The big question is, where should oncology drug manufacturers position themselves in this new landscape? How do they add value beyond what’s traditionally been about the product? 

  1. Apply a customer-centric lens. Although it used to be acceptable for pharma companies to come in at the end of the customer journey, when the patient was already receiving advanced cancer care, ecosystem leadership demands a reevaluation of pharma’s role. This requires a deep understanding of both the customer journey and existing customer needs that are currently unmet. Companies should broaden their view to include how customers interact with, shape and work within the wider ecosystem, and how these interactions create the aforementioned unmet needs, and thus, opportunities for oncology drug manufacturers to step in. Observing and deriving insights about what really matters to customers—instead of basing your understanding around your company’s own priorities—is key to taking a larger role than just the traditional intervention at the metastatic stage. 
  2. Focus on specific opportunities. Once companies understand the greater system at play, they can (and should) choose what need(s) they can best meet. Although tempting, it would be a mistake to try to address every need, only to fall short. Companies should ask themselves: How are we going to tackle the needs we identified and are we even the right entity to do so? What partnerships do we need to accomplish our new goals? How can we engage with our customers differently? If companies find points of mutually beneficial value where they can differentiate themselves from the rest of the market, they’re more likely to succeed in the ecosystem. 
  3. Consider partnerships. It used to be that pharma companies had the monopoly on treatment-related patient data. Now, groups outside of pharma, such as tech companies and healthcare startups, are gathering and aggregating patient data. Instead of maintaining the old mindset of working alone, oncology companies should shift to partnering both with their customers and with new industry disruptors. For instance, a pharma organization with oncology-specific treatments could partner with a patient monitoring company, differentiating themselves as the company that’s intimate with patients and caregivers. This could, in turn, lead to creating beyond-the-pill solutions that carry patients throughout the continuum of care. In the future, successful oncology leaders will have to be highly effective at identifying the right partnering opportunities to capture, transform and derive meaningful data and insights to create better customer value. 

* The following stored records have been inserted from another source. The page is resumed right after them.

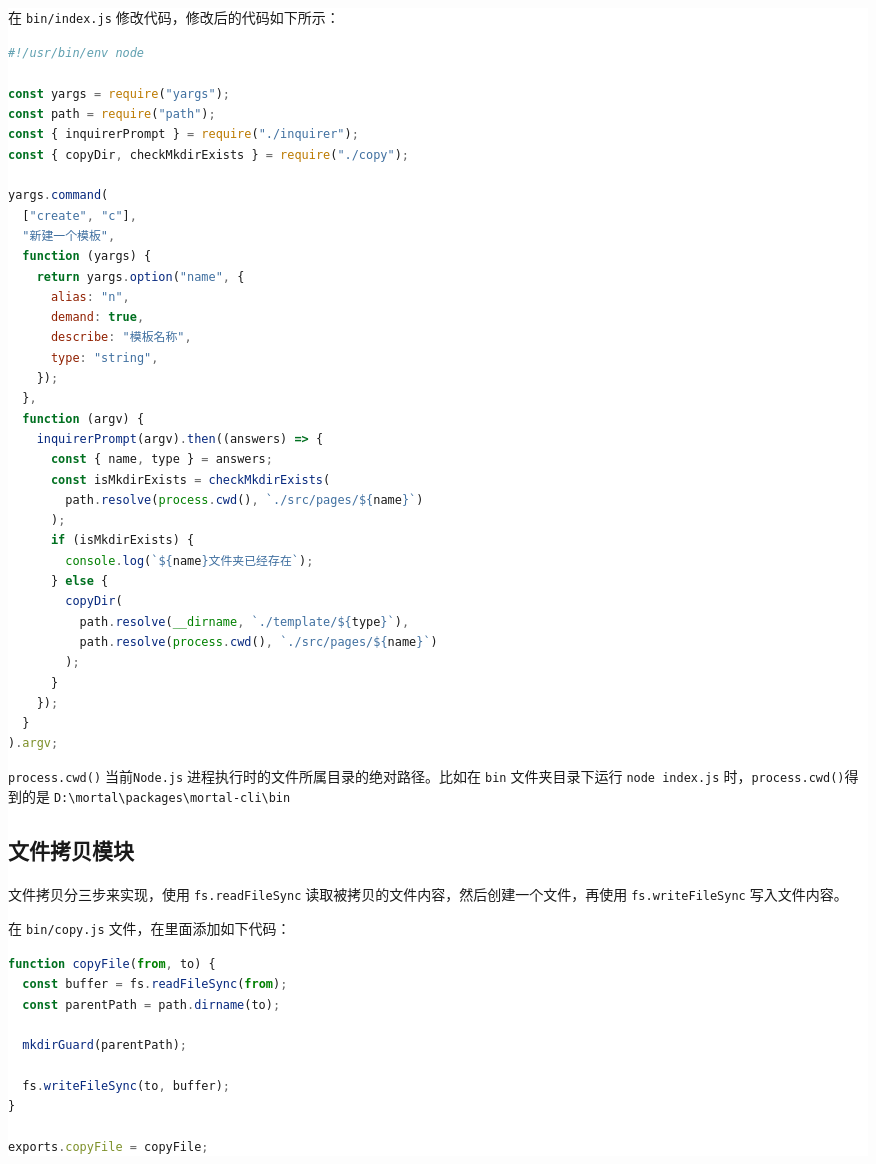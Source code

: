 
在 `bin/index.js` 修改代码，修改后的代码如下所示：

```js
#!/usr/bin/env node

const yargs = require("yargs");
const path = require("path");
const { inquirerPrompt } = require("./inquirer");
const { copyDir, checkMkdirExists } = require("./copy");

yargs.command(
  ["create", "c"],
  "新建一个模板",
  function (yargs) {
    return yargs.option("name", {
      alias: "n",
      demand: true,
      describe: "模板名称",
      type: "string",
    });
  },
  function (argv) {
    inquirerPrompt(argv).then((answers) => {
      const { name, type } = answers;
      const isMkdirExists = checkMkdirExists(
        path.resolve(process.cwd(), `./src/pages/${name}`)
      );
      if (isMkdirExists) {
        console.log(`${name}文件夹已经存在`);
      } else {
        copyDir(
          path.resolve(__dirname, `./template/${type}`),
          path.resolve(process.cwd(), `./src/pages/${name}`)
        );
      }
    });
  }
).argv;
```

`process.cwd()` 当前`Node.js` 进程执行时的文件所属目录的绝对路径。比如在 `bin` 文件夹目录下运行 `node index.js` 时，`process.cwd()`得到的是 `D:\mortal\packages\mortal-cli\bin`

## 文件拷贝模块

文件拷贝分三步来实现，使用 `fs.readFileSync` 读取被拷贝的文件内容，然后创建一个文件，再使用 `fs.writeFileSync` 写入文件内容。

在 `bin/copy.js` 文件，在里面添加如下代码：

```js
function copyFile(from, to) {
  const buffer = fs.readFileSync(from);
  const parentPath = path.dirname(to);

  mkdirGuard(parentPath);

  fs.writeFileSync(to, buffer);
}

exports.copyFile = copyFile;
```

In the end, most record companies survived the change in the music industry. But their refusal to lead said change created a vacuum of opportunity for outsiders like Apple to fill. Similarly, there are various outsiders to the pharma industry eager to step in and fill that leadership vacuum. Oncology drug manufacturers also have an opportunity to become (or remain) leaders in the space—if they recognize that disease leadership no longer works and embrace ecosystem leadership going forward. The question then, is this: Do oncology drug manufacturers want to react to how the market transforms, or do they want to drive the change?